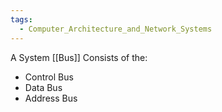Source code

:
 ```yaml
---
tags:
  - Computer_Architecture_and_Network_Systems
---
```

A System [[Bus]] Consists of the:
- Control Bus
- Data Bus
- Address Bus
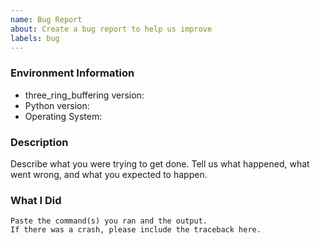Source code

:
 ```yaml
---
name: Bug Report
about: Create a bug report to help us improve
labels: bug
---
```


<!-- Please search existing issues to avoid creating duplicates. -->

### Environment Information

-   three_ring_buffering version:
-   Python version:
-   Operating System:

### Description

Describe what you were trying to get done.
Tell us what happened, what went wrong, and what you expected to happen.

### What I Did

```
Paste the command(s) you ran and the output.
If there was a crash, please include the traceback here.
```
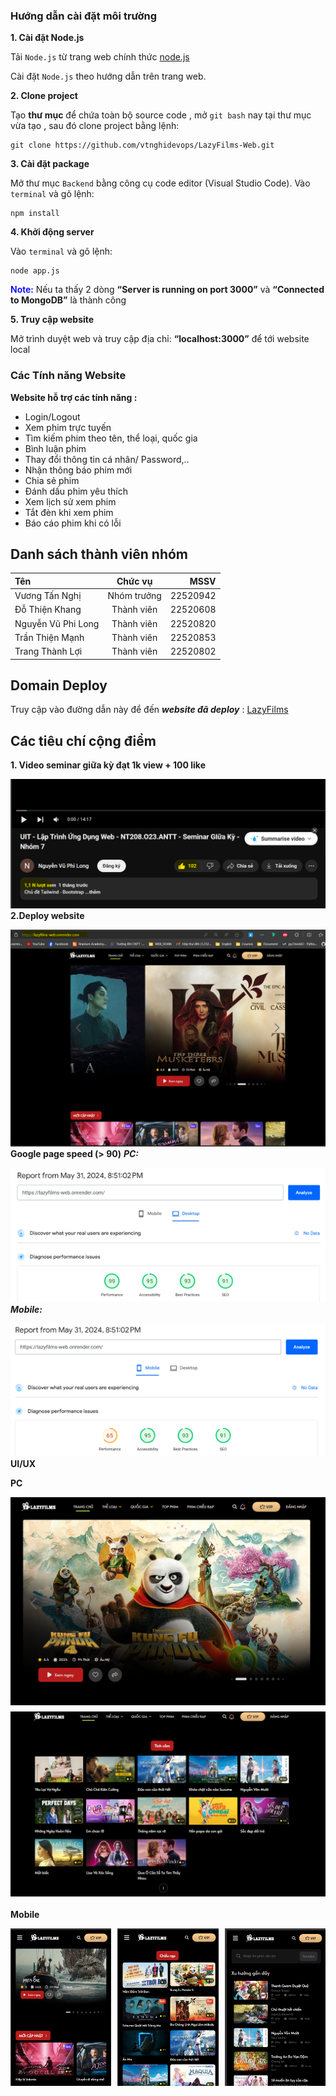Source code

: ### **Hướng dẫn cài đặt môi trường**


**1. Cài đặt Node.js**

Tải `Node.js` từ trang web chính thức <a> [node.js](https://nodejs.org/en/download/package-manager)

Cài đặt `Node.js` theo hướng dẫn trên trang web.

**2. Clone project**

Tạo **thư mục** để chứa toàn bộ source code , mở `git bash` nay tại thư mục vừa tạo , sau đó clone project bằng lệnh:
```
git clone https://github.com/vtnghidevops/LazyFilms-Web.git
```
**3. Cài đặt package**

Mở thư mục `Backend` bằng công cụ code editor (Visual Studio Code).
Vào `terminal` và gõ lệnh:
```
npm install
```
**4. Khởi động server**

Vào `terminal` và gõ lệnh:
```
node app.js
```
<span style="color:blue;font-weight: 600">Note:</span> Nếu ta thấy 2 dòng **“Server is running on port 3000”** và **“Connected to MongoDB”** là thành công</p>


**5. Truy cập website**

Mở trình duyệt web và truy cập địa chỉ: **“localhost:3000”** để tới website local

### Các Tính năng Website
**Website hỗ trợ các tính năng :**
- Login/Logout
- Xem phim trực tuyến
- Tìm kiếm phim theo tên, thể loại, quốc gia
- Bình luận phim
- Thay đổi thông tin cá nhân/ Password,..
- Nhận thông báo phim mới
- Chia sẻ phim
- Đánh dấu phim yêu thích
- Xem lịch sử xem phim
- Tắt đèn khi xem phim
- Báo cáo phim khi có lỗi
## Danh sách thành viên nhóm

| Tên | Chức vụ | MSSV |
|:-------- |:--------:| --------:|
| Vương Tấn Nghị     |  Nhóm trưởng   | 22520942 |
| Đỗ Thiện Khang     |   Thành viên   | 22520608 |
| Nguyễn Vũ Phi Long     |   Thành viên   | 22520820 |
| Trần Thiện Mạnh    |   Thành viên   | 22520853 |
| Trang Thành Lợi      |   Thành viên   | 22520802 |

## Domain Deploy
Truy cập vào đường dẫn này để đến ***website đã deploy*** <a> : [LazyFilms](https://lazyfilms-web.onrender.com/)

## Các tiêu chí cộng điểm
**1. Video seminar giữa kỳ đạt 1k view + 100 like**

![alt text](./Backend/assets/img/VideoSeminar.png)
**2.Deploy website**

![alt text](./Backend/assets/img/Deploy.png)
**Google page speed (> 90)**
***PC:***

![alt text](./Backend/assets/img/PC_PageSpeed.png)
***Mobile:***

![alt text](./Backend/assets/img/Mobile_PageSpeed.png)
**UI/UX**

**PC**
<div style="display: flex; margin-bottom: 20px; flex-wrap: wrap">
    <img src="./Backend/assets/img/PC.png" alt="UIPC" style ="margin-bottom: 10px;">
    <img src="./Backend/assets/img/UIPC1.png" alt="UIPC" style ="width:100%">
   
</div>


**Mobile**
<div style="display: flex; flex-wrap: wrap;">
    <img src="./Backend/assets/img/UIMobile1.png" alt="image 4" style="flex: 1; max-width: 32%; margin-right: 10px">
    <img src="./Backend/assets/img/UIMobile2.png" alt="image 5" style="flex: 1; max-width: 32%; margin-right: 10px">
    <img src="./Backend/assets/img/UIMobile3.png" alt="image 6" style="flex: 1; max-width: 32%;">
</div>


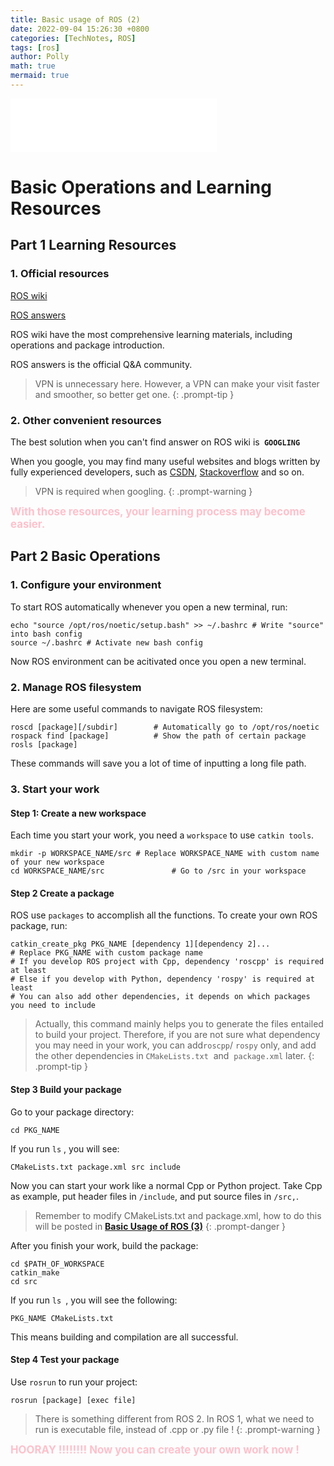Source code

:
 ```yaml
---
title: Basic usage of ROS (2)
date: 2022-09-04 15:26:30 +0800
categories: [TechNotes, ROS]
tags: [ros]
author: Polly
math: true
mermaid: true
---
```


<iframe frameborder="no" border="0" marginwidth="0" marginheight="0" width=330 height=86 src="//music.163.com/outchain/player?type=2&id=27069718&auto=1&height=66"></iframe>

# Basic Operations and Learning Resources

## Part 1 Learning Resources

### 1. Official resources

<a href="http://wiki.ros.org/">ROS wiki</a>

<a href="https://answers.ros.org/">ROS answers</a>

ROS wiki have the most comprehensive learning materials, including operations and package introduction.

ROS answers is the official Q&A community.

> VPN is unnecessary here. However, a VPN can make your visit faster and smoother, so better get one.
{: .prompt-tip }

### 2. Other convenient resources

The best solution when you can't find answer on ROS wiki is<b>` GOOGLING`</b>

When you google, you may find many useful websites and blogs written by fully experienced developers, such as <a href="https://www.csdn.net/"> CSDN</a>, <a href="https://stackoverflow.com/">Stackoverflow</a> and so on.

> VPN is required when googling.
{: .prompt-warning }

<b><big><font color=pink>With those resources, your learning process may become easier.</font></big></b>

## Part 2 Basic Operations

### 1. Configure your environment

To start ROS automatically whenever you open a new terminal, run:

```shell
echo "source /opt/ros/noetic/setup.bash" >> ~/.bashrc # Write "source" into bash config
source ~/.bashrc # Activate new bash config
```

Now ROS environment can be acitivated once you open a new terminal.

### 2. Manage ROS filesystem

Here are some useful commands to navigate ROS filesystem:

```shell
roscd [package][/subdir]		# Automatically go to /opt/ros/noetic
rospack find [package]			# Show the path of certain package
rosls [package]
```

These commands will save you a lot of time of inputting a long file path.

### 3. Start your work

#### Step 1: Create a new workspace

Each time you start your work, you need a `workspace` to use `catkin tools`.

```shell
mkdir -p WORKSPACE_NAME/src	# Replace WORKSPACE_NAME with custom name of your new workspace
cd WORKSPACE_NAME/src				# Go to /src in your workspace
```

#### Step 2 Create a package

ROS use `packages` to accomplish all the functions. To create your own ROS package, run:

```shell
catkin_create_pkg PKG_NAME [dependency 1][dependency 2]...
# Replace PKG_NAME with custom package name
# If you develop ROS project with Cpp, dependency 'roscpp' is required at least
# Else if you develop with Python, dependency 'rospy' is required at least
# You can also add other dependencies, it depends on which packages you need to include
```

> Actually, this command mainly helps you to generate the files entailed to build your project. Therefore, if you are not sure what dependency you may need in your work, you can add`roscpp`/ `rospy` only, and add the other dependencies in `CMakeLists.txt`  and  `package.xml` later.
{: .prompt-tip }

#### Step 3 Build your package

Go to your package directory:

```shell
cd PKG_NAME
```

If you run `ls` , you will see:

```console
CMakeLists.txt package.xml src include
```

Now you can start your work like a normal Cpp or Python project. Take Cpp as example, put header files in `/include`, and put source files in `/src,`.

> Remember to modify CMakeLists.txt and package.xml, how to do this will be posted in <a href="https://blog.polly-mindpalace.xyz/posts/Basic-Usage-of-ROS-C/"><b>Basic Usage of ROS (3)</b></a>
{: .prompt-danger }

After you finish your work, build the package:

```shell
cd $PATH_OF_WORKSPACE
catkin_make
cd src
```

If you run `ls `, you will see the following:

```console
PKG_NAME CMakeLists.txt
```

This means building and compilation are all successful. 

#### Step 4 Test your package

Use `rosrun` to run your project:

```shell
rosrun [package] [exec file]
```

> There is something different from ROS 2. In ROS 1, what we need to run is executable file, instead of .cpp or .py file !
{: .prompt-warning }

<b><big><font color=pink>HOORAY !!!!!!!! Now you can create your own work now !</font></big></b>













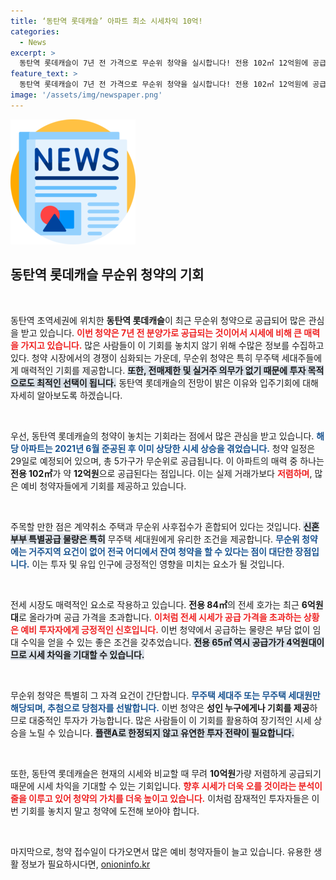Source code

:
 ```yaml
---
title: ‘동탄역 롯데캐슬’ 아파트 최소 시세차익 10억!
categories:
  - News
excerpt: >
  동탄역 롯데캐슬이 7년 전 가격으로 무순위 청약을 실시합니다! 전용 102㎡ 12억원에 공급되며, 현재 시세 대비 최대 10억원 저렴합니다. 전매제한 없이 누구나 청약 가능! 놓치지 마세요!
feature_text: >
  동탄역 롯데캐슬이 7년 전 가격으로 무순위 청약을 실시합니다! 전용 102㎡ 12억원에 공급되며, 현재 시세 대비 최대 10억원 저렴합니다. 전매제한 없이 누구나 청약 가능! 놓치지 마세요!
image: '/assets/img/newspaper.png'
---
```


<p><img src="/assets/img/newspaper.png" alt="kimp 속보" /></p>

<h2 data-ke-size="size26">동탄역 롯데캐슬 무순위 청약의 기회</h2>

<p data-ke-size="size16">&nbsp;</p>

<p>동탄역 초역세권에 위치한 <b>동탄역 롯데캐슬</b>이 최근 무순위 청약으로 공급되어 많은 관심을 받고 있습니다. <b><span style="color: #ee2323;">이번 청약은 7년 전 분양가로 공급되는 것이어서 시세에 비해 큰 매력을 가지고 있습니다.</span></b> 많은 사람들이 이 기회를 놓치지 않기 위해 수많은 정보를 수집하고 있다. 청약 시장에서의 경쟁이 심화되는 가운데, 무순위 청약은 특히 무주택 세대주들에게 매력적인 기회를 제공합니다. <b><span style="background-color: #21538527;">또한, 전매제한 및 실거주 의무가 없기 때문에 투자 목적으로도 최적인 선택이 됩니다.</span></b> 동탄역 롯데캐슬의 전망이 밝은 이유와 입주기회에 대해 자세히 알아보도록 하겠습니다.</p>

<p data-ke-size="size16">&nbsp;</p>

<p>우선, 동탄역 롯데캐슬의 청약이 놓치는 기회라는 점에서 많은 관심을 받고 있습니다. <b><span style="color: #1a5490;">해당 아파트는 2021년 6월 준공된 후 이미 상당한 시세 상승을 겪었습니다.</span></b> 청약 일정은 29일로 예정되어 있으며, 총 5가구가 무순위로 공급됩니다. 이 아파트의 매력 중 하나는 <b>전용 102㎡</b>가 약 <b>12억원</b>으로 공급된다는 점입니다. 이는 실제 거래가보다 <b><span style="color: #ee2323;">저렴하며</span></b>, 많은 예비 청약자들에게 기회를 제공하고 있습니다.</p>

<p data-ke-size="size16">&nbsp;</p>

<p>주목할 만한 점은 계약취소 주택과 무순위 사후접수가 혼합되어 있다는 것입니다. <b><span style="background-color: #21538527;">신혼부부 특별공급 물량은 특히</span></b> 무주택 세대원에게 유리한 조건을 제공합니다. <b><span style="color: #1a5490;">무순위 청약에는 거주지역 요건이 없어 전국 어디에서 잔여 청약을 할 수 있다는 점이 대단한 장점입니다.</span></b> 이는 투자 및 유입 인구에 긍정적인 영향을 미치는 요소가 될 것입니다. </p>

<p data-ke-size="size16">&nbsp;</p>

<p>전세 시장도 매력적인 요소로 작용하고 있습니다. <b>전용 84㎡</b>의 전세 호가는 최근 <b>6억원대</b>로 올라가며 공급 가격을 초과합니다. <b><span style="color: #ee2323;">이처럼 전세 시세가 공급 가격을 초과하는 상황은 예비 투자자에게 긍정적인 신호입니다.</span></b> 이번 청약에서 공급하는 물량은 부담 없이 임대 수익을 얻을 수 있는 좋은 조건을 갖추었습니다. <b><span style="background-color: #21538527;">전용 65㎡ 역시 공급가가 4억원대이므로 시세 차익을 기대할 수 있습니다.</span></b></p>

<p data-ke-size="size16">&nbsp;</p>

<p>무순위 청약은 특별히 그 자격 요건이 간단합니다. <b><span style="color: #1a5490;">무주택 세대주 또는 무주택 세대원만 해당되며, 추첨으로 당첨자를 선발합니다.</span></b> 이번 청약은 <b>성인 누구에게나 기회를 제공</b>하므로 대중적인 투자가 가능합니다. 많은 사람들이 이 기회를 활용하여 장기적인 시세 상승을 노릴 수 있습니다. <b><span style="background-color: #21538527;">플랜A로 한정되지 않고 유연한 투자 전략이 필요합니다.</span></b></p>

<p data-ke-size="size16">&nbsp;</p>

<p>또한, 동탄역 롯데캐슬은 현재의 시세와 비교할 때 무려 <b>10억원</b>가량 저렴하게 공급되기 때문에 시세 차익을 기대할 수 있는 기회입니다. <b><span style="color: #ee2323;">향후 시세가 더욱 오를 것이라는 분석이 줄을 이루고 있어 청약의 가치를 더욱 높이고 있습니다.</span></b> 이처럼 잠재적인 투자자들은 이번 기회를 놓치지 말고 청약에 도전해 보아야 합니다. </p>

<p data-ke-size="size16">&nbsp;</p>

<p>마지막으로, 청약 접수일이 다가오면서 많은 예비 청약자들이 늘고 있습니다. <b</p>
유용한 생활 정보가 필요하시다면, <a href="https://onioninfo.kr" rel="dofollow">onioninfo.kr</a>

------------------------------------------------------------------------

▶ [EXERCISE INSTRUCTIONS]:
Across the material, report every line that has the word "công".

▶ [RESPONSE FOR THIS EXERCISE]:
Mở thư mục `Backend` bằng công cụ code editor (Visual Studio Code).
<span style="color:blue;font-weight: 600">Note:</span> Nếu ta thấy 2 dòng **“Server is running on port 3000”** và **“Connected to MongoDB”** là thành công</p>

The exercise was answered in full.